Lamongan (beritajatim.com) – Persekat Tegal harus takluk dengan skor 3-1 saat bertandang ke markas Persela Lamongan, Minggu (19/11/2023) malam. Persekat awalnya sempat unggul lebih dulu lawan Persela Lamongan, sebelum tim tuan rumah membalikkan keadaan.
Gol semata wayang Persekat Tegal dicetak oleh Kahar pad menit ke-42.Sedangkan 3 gol balasan Persela Lamongan dicetak oleh Dohyun Kim di menit 45+4, kapten tim Zulham Zamrun di menit 63, serta Jonathan Campbell di menit 76.
Menurut Pelatih Persekat Tegal, Mial Balebata Armand, timnya kalah pengalaman dari Persela Lamongan. Dia juga menyebut, sudah berupaya untuk memberikan permainan terbaiknya.
BACA JUGA:Pelatih Gresik United Resmi Mengundurkan Diri
“Kami sudah berikan yang terbaik, walaupun kita kalah pengalaman. Saya tanggung jawab semua yang terjadi. Selamat kepada Lamongan atas kemenangannya.
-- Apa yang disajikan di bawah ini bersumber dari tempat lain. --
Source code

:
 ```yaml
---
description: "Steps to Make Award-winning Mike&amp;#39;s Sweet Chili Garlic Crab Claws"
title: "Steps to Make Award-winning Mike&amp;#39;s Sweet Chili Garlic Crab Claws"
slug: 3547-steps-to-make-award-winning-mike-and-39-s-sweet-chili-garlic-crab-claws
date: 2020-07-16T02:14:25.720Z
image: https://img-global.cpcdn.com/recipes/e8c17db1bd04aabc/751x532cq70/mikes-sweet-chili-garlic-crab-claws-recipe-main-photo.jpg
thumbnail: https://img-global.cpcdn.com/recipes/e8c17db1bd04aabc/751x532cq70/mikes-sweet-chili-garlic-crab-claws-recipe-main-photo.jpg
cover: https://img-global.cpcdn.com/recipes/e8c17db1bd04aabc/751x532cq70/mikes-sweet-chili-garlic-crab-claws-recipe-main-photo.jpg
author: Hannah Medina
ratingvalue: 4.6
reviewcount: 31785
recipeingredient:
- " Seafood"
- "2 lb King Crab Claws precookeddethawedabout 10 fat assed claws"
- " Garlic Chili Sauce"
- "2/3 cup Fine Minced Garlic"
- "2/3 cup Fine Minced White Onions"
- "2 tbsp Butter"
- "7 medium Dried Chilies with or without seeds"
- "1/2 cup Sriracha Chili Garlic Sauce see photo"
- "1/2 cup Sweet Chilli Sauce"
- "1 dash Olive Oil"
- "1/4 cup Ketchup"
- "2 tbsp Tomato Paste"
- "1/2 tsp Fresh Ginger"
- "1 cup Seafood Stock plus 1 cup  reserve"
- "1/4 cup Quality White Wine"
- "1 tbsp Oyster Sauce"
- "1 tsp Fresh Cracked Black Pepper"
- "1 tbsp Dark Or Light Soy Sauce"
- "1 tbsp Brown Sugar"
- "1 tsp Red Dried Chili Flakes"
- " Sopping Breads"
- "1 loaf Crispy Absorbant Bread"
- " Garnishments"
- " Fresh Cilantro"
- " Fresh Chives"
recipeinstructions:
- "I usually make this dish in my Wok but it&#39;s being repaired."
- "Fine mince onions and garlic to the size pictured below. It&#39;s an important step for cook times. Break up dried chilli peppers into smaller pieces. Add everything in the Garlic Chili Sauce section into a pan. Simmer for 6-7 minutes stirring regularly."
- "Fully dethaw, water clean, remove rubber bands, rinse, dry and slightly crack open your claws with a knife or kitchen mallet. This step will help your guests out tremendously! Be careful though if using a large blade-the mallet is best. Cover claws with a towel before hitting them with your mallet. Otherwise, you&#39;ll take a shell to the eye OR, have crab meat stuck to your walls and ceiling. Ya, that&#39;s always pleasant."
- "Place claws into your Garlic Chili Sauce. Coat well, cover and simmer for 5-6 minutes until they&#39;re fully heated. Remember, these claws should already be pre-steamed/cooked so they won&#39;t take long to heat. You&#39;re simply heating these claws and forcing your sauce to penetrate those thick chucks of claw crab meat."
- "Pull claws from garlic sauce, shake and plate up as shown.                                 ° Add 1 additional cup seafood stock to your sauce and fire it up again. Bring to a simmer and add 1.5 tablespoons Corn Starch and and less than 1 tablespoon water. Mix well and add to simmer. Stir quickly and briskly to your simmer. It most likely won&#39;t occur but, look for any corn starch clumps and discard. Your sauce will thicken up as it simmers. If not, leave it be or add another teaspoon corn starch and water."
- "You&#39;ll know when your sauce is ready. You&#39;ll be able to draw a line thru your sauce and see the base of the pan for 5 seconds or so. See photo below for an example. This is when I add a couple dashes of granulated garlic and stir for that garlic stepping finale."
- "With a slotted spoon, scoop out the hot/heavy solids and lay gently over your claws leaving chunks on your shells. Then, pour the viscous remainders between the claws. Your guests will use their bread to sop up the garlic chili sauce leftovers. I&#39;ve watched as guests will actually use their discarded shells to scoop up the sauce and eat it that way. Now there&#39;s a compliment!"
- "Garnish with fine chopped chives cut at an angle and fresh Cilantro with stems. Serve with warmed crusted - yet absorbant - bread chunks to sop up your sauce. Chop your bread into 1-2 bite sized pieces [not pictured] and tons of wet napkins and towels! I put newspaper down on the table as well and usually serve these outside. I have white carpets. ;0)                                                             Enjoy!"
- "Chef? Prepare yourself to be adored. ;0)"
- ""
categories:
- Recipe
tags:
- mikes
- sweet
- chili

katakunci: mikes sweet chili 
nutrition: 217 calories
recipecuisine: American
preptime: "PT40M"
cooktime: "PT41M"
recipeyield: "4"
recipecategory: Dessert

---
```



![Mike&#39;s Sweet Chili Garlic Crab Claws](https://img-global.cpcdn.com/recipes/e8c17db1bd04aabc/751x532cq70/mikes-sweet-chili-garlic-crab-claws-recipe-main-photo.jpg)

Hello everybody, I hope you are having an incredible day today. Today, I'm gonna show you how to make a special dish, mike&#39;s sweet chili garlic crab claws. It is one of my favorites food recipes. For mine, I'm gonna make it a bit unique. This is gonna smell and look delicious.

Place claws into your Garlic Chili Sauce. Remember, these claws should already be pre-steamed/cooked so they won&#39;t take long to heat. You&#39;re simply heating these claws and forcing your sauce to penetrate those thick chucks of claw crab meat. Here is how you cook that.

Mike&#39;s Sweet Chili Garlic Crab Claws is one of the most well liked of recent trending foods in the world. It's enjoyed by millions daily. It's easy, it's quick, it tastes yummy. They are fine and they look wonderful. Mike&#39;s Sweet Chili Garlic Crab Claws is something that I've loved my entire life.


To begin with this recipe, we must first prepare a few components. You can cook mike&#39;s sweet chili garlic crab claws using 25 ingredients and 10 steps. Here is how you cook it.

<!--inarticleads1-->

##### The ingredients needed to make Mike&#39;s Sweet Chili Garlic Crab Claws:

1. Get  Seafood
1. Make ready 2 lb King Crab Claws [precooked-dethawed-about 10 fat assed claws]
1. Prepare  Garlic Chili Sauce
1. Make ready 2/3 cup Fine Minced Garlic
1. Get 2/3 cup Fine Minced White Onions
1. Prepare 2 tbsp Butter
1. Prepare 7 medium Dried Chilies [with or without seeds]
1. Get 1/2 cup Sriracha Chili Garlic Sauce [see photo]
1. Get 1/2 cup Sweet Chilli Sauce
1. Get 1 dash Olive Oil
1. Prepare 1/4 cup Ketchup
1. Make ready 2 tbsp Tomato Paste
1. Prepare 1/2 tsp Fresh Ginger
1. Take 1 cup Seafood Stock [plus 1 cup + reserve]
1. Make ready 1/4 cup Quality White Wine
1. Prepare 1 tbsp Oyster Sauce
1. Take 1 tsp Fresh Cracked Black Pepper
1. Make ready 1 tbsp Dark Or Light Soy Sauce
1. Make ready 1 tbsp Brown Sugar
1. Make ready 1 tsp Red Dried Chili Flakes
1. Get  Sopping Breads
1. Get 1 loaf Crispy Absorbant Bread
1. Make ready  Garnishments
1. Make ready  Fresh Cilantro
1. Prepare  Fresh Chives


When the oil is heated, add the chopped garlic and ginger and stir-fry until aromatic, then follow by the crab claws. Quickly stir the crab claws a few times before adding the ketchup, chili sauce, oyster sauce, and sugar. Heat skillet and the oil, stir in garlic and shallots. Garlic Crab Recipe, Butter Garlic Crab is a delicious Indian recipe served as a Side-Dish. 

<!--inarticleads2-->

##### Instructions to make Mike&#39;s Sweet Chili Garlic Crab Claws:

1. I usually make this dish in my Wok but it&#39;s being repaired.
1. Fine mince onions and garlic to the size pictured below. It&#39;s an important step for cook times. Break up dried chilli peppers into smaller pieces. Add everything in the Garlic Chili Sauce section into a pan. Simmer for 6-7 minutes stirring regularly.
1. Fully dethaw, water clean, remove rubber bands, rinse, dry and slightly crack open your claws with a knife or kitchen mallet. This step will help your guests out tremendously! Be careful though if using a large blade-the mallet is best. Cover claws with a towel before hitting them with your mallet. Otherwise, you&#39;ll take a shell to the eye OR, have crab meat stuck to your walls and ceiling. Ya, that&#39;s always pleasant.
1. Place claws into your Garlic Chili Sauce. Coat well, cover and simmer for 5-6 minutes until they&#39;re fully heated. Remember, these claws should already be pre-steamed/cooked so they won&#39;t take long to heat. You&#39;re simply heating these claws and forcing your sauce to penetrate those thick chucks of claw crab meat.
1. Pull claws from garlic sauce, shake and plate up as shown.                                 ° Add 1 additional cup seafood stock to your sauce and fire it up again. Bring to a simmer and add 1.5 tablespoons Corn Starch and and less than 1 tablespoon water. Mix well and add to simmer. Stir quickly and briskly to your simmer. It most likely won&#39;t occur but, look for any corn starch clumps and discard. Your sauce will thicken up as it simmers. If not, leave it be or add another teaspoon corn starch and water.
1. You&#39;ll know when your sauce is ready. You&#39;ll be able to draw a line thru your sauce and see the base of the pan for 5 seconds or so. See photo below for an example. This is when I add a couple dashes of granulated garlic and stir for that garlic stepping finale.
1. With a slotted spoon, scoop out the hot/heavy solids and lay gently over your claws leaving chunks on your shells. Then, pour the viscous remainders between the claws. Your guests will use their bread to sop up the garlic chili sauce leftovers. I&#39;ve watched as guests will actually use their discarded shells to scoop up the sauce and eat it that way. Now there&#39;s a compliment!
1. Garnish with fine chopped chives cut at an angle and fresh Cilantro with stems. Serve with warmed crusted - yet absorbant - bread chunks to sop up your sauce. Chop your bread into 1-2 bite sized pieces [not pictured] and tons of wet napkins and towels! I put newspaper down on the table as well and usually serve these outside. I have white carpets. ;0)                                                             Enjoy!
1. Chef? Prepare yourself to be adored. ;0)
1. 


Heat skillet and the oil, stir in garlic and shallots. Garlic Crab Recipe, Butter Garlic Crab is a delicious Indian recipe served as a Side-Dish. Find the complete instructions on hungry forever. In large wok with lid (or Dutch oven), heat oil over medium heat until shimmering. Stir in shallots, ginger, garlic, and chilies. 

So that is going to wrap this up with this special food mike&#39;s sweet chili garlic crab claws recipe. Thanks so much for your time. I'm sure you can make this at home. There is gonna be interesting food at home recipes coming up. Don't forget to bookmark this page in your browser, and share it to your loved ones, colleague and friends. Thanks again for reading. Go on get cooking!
Ini adalah pembelajaran yang sangat berharga,” kata Mial Balebata Armand, usai laga.
Pelatih kelahiran Douala, Kamerun, 8 Oktober 1982 ini juga mengungkapkan, pihaknya akan berupaya untuk memperbaiki kesalahan yang terjadi. Dia menyebut, masih ada sisa 3 pertandingan yang harus dimaksimalkannya.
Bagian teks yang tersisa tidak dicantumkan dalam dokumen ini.